■ Exercise instructions: When the word "hspace" shows up in a line of the records below, copy that line.

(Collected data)
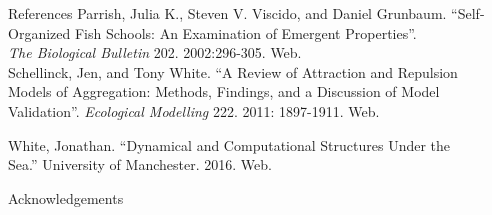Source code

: \documentclass[final, xcolor=dvipsnames]{beamer}
\newlength{\onecolwid}
\begin{document}
\begin{frame}[t]
\begin{columns}[t]
\begin{column}{\onecolwid}
\begin{block}{References}
{	\noindent Parrish, Julia K., Steven V. Viscido, and Daniel Grunbaum. ``Self-\\
	\hspace{0.5cm} Organized Fish Schools: An Examination of Emergent Properties''. \\  
	\hspace{0.5cm} \textit{The Biological Bulletin} 202. 2002:296-305. Web. \\
	
	\noindent Schellinck, Jen, and Tony White. ``A Review of Attraction and Repulsion\\
	\hspace{0.5cm} Models of Aggregation: Methods, Findings, and a Discussion of Model \\
	\hspace{0.5cm} Validation''. \textit{Ecological Modelling} 222. 2011: 1897-1911. Web.}
	
	\noindent White, Jonathan.  ``Dynamical and Computational Structures Under the\\
	\hspace{0.5cm} Sea.'' University of Manchester. 2016. Web.

\end{block}



\begin{block}{Acknowledgements}

\small{} \\

\end{block}




\end{column}
\end{columns}
\end{frame}
\end{document}
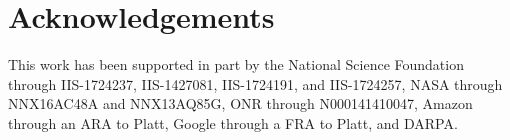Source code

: \documentclass{article} %
\begin{document}

\section*{Acknowledgements}
This work has been supported in part by the National Science Foundation 
through IIS-1724237, IIS-1427081, IIS-1724191, and IIS-1724257, NASA through 
NNX16AC48A and NNX13AQ85G, ONR through N000141410047, Amazon through an 
ARA to Platt, Google through a FRA to Platt, and DARPA.
\end{document}
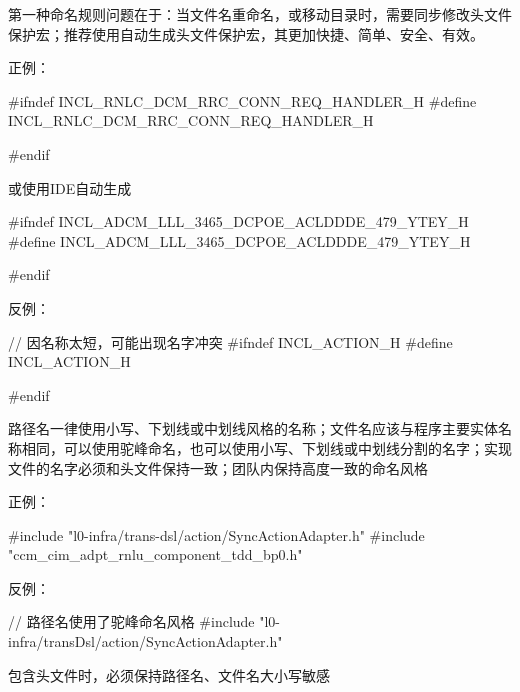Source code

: \begin{content}
第一种命名规则问题在于：当文件名重命名，或移动目录时，需要同步修改头文件保护宏；推荐使用自动生成头文件保护宏，其更加快捷、简单、安全、有效。

正例：
\begin{leftbar}
\begin{c++}
#ifndef INCL_RNLC_DCM_RRC_CONN_REQ_HANDLER_H
#define INCL_RNLC_DCM_RRC_CONN_REQ_HANDLER_H

#endif
\end{c++}
\end{leftbar}

或使用IDE自动生成

\begin{leftbar}
\begin{c++}
#ifndef INCL_ADCM_LLL_3465_DCPOE_ACLDDDE_479_YTEY_H
#define INCL_ADCM_LLL_3465_DCPOE_ACLDDDE_479_YTEY_H

#endif
\end{c++}
\end{leftbar}

反例：
\begin{leftbar}
\begin{c++}
// 因名称太短，可能出现名字冲突
#ifndef INCL_ACTION_H
#define INCL_ACTION_H

#endif
\end{c++}
\end{leftbar}

\begin{regulation}
路径名一律使用小写、下划线或中划线风格的名称；文件名应该与程序主要实体名称相同，可以使用驼峰命名，也可以使用小写、下划线或中划线分割的名字；实现文件的名字必须和头文件保持一致；团队内保持高度一致的命名风格
\end{regulation}

正例：
\begin{leftbar}
\begin{c++}
#include "l0-infra/trans-dsl/action/SyncActionAdapter.h"
#include "ccm_cim_adpt_rnlu_component_tdd_bp0.h"
\end{c++}
\end{leftbar}

反例：
\begin{leftbar}
\begin{c++}
// 路径名使用了驼峰命名风格
#include "l0-infra/transDsl/action/SyncActionAdapter.h"
\end{c++}
\end{leftbar}

\begin{regulation}
包含头文件时，必须保持路径名、文件名大小写敏感
\end{regulation}


\end{content}
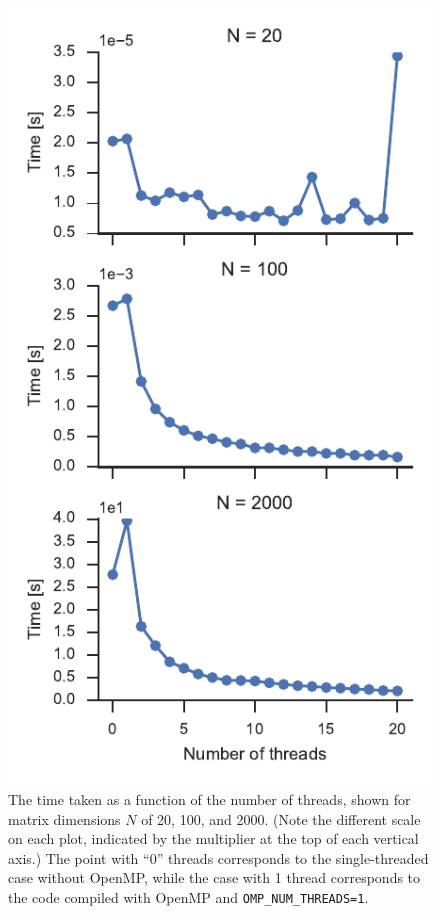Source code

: \documentclass{article}
\begin{document}
\begin{figure}[p]
    \centering
    \includegraphics{th_v_time.pdf}
    \caption{The time taken as a function of the number of threads, shown for matrix dimensions $N$ of 20, 100, and 2000. (Note the different scale on each plot, indicated by the multiplier at the top of each vertical axis.) The point with ``0'' threads corresponds to the single-threaded case without OpenMP, while the case with 1 thread corresponds to the code compiled with OpenMP and \texttt{OMP\_NUM\_THREADS=1}.}
    \label{fig:thvtime}
\end{figure}
\end{document}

■ Output of the exercise:
	\hspace{0.5cm} Organized Fish Schools: An Examination of Emergent Properties''. \\  
	\hspace{0.5cm} \textit{The Biological Bulletin} 202. 2002:296-305. Web. \\
	\hspace{0.5cm} Models of Aggregation: Methods, Findings, and a Discussion of Model \\
	\hspace{0.5cm} Validation''. \textit{Ecological Modelling} 222. 2011: 1897-1911. Web.}
	\hspace{0.5cm} Sea.'' University of Manchester. 2016. Web.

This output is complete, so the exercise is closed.